Especialistas alertam que a gravidade desse desastre não decorre unicamente da intensidade das chuvas sazonais, mas sim da degradação ecológica acelerada na região. O desmatamento descontrolado e a exploração mineral desenfreada enfraqueceram as barreiras naturais de contenção do solo. Sem a cobertura vegetal para absorver o volume de água, as encostas tornaram-se instáveis, provocando deslizamentos de terra e acelerando o fluxo de lama em direção às comunidades vulneráveis.
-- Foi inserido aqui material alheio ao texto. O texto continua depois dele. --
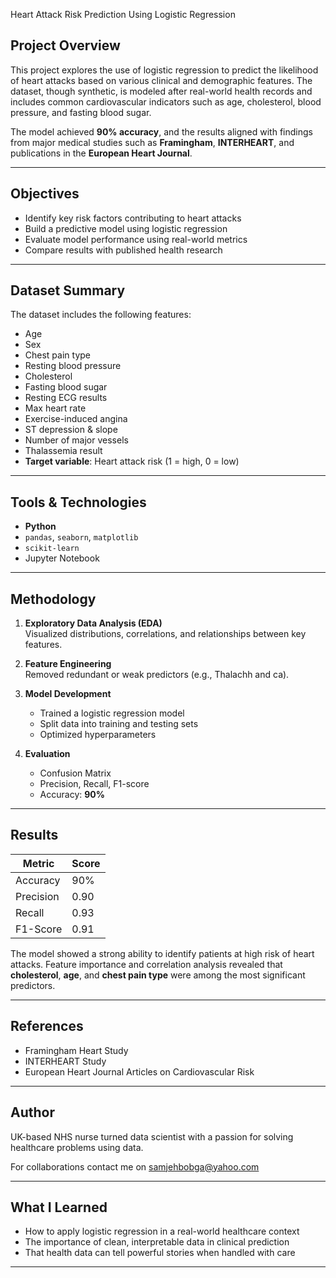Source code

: Heart Attack Risk Prediction Using Logistic Regression

##  Project Overview

This project explores the use of logistic regression to predict the likelihood of heart attacks based on various clinical and demographic features. The dataset, though synthetic, is modeled after real-world health records and includes common cardiovascular indicators such as age, cholesterol, blood pressure, and fasting blood sugar.

The model achieved **90% accuracy**, and the results aligned with findings from major medical studies such as **Framingham**, **INTERHEART**, and publications in the **European Heart Journal**.

---

##  Objectives

- Identify key risk factors contributing to heart attacks
- Build a predictive model using logistic regression
- Evaluate model performance using real-world metrics
- Compare results with published health research

---

##  Dataset Summary

The dataset includes the following features:

- Age
- Sex
- Chest pain type
- Resting blood pressure
- Cholesterol
- Fasting blood sugar
- Resting ECG results
- Max heart rate
- Exercise-induced angina
- ST depression & slope
- Number of major vessels
- Thalassemia result
- **Target variable**: Heart attack risk (1 = high, 0 = low)

---

## Tools & Technologies

- **Python**
- `pandas`, `seaborn`, `matplotlib`
- `scikit-learn`
- Jupyter Notebook

---

## Methodology

1. **Exploratory Data Analysis (EDA)**  
   Visualized distributions, correlations, and relationships between key features.

2. **Feature Engineering**  
   Removed redundant or weak predictors (e.g., Thalachh and ca).

3. **Model Development**  
   - Trained a logistic regression model
   - Split data into training and testing sets
   - Optimized hyperparameters

4. **Evaluation**  
   - Confusion Matrix  
   - Precision, Recall, F1-score  
   - Accuracy: **90%**

---

## Results

| Metric         | Score |
|----------------|-------|
| Accuracy       | 90%   |
| Precision      | 0.90  |
| Recall         | 0.93  |
| F1-Score       | 0.91  |

The model showed a strong ability to identify patients at high risk of heart attacks. Feature importance and correlation analysis revealed that **cholesterol**, **age**, and **chest pain type** were among the most significant predictors.

---

## References

- Framingham Heart Study  
- INTERHEART Study  
- European Heart Journal Articles on Cardiovascular Risk

---

## Author

UK-based NHS nurse turned data scientist with a passion for solving healthcare problems using data.

For collaborations contact me on samjehbobga@yahoo.com

---

## What I Learned

- How to apply logistic regression in a real-world healthcare context  
- The importance of clean, interpretable data in clinical prediction  
- That health data can tell powerful stories when handled with care

---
Para as populações rurais de Assam, que dependem diretamente da agricultura de subsistência e da pecuária, o impacto econômico é severo e de longo prazo. Lavouras inteiras foram devastadas, comprometendo a segurança alimentar da região e a renda de milhares de produtores. A tragédia ressalta a urgência de políticas de desenvolvimento sustentável e preservação ambiental para proteger as comunidades agrícolas contra os efeitos extremos das mudanças climáticas globais.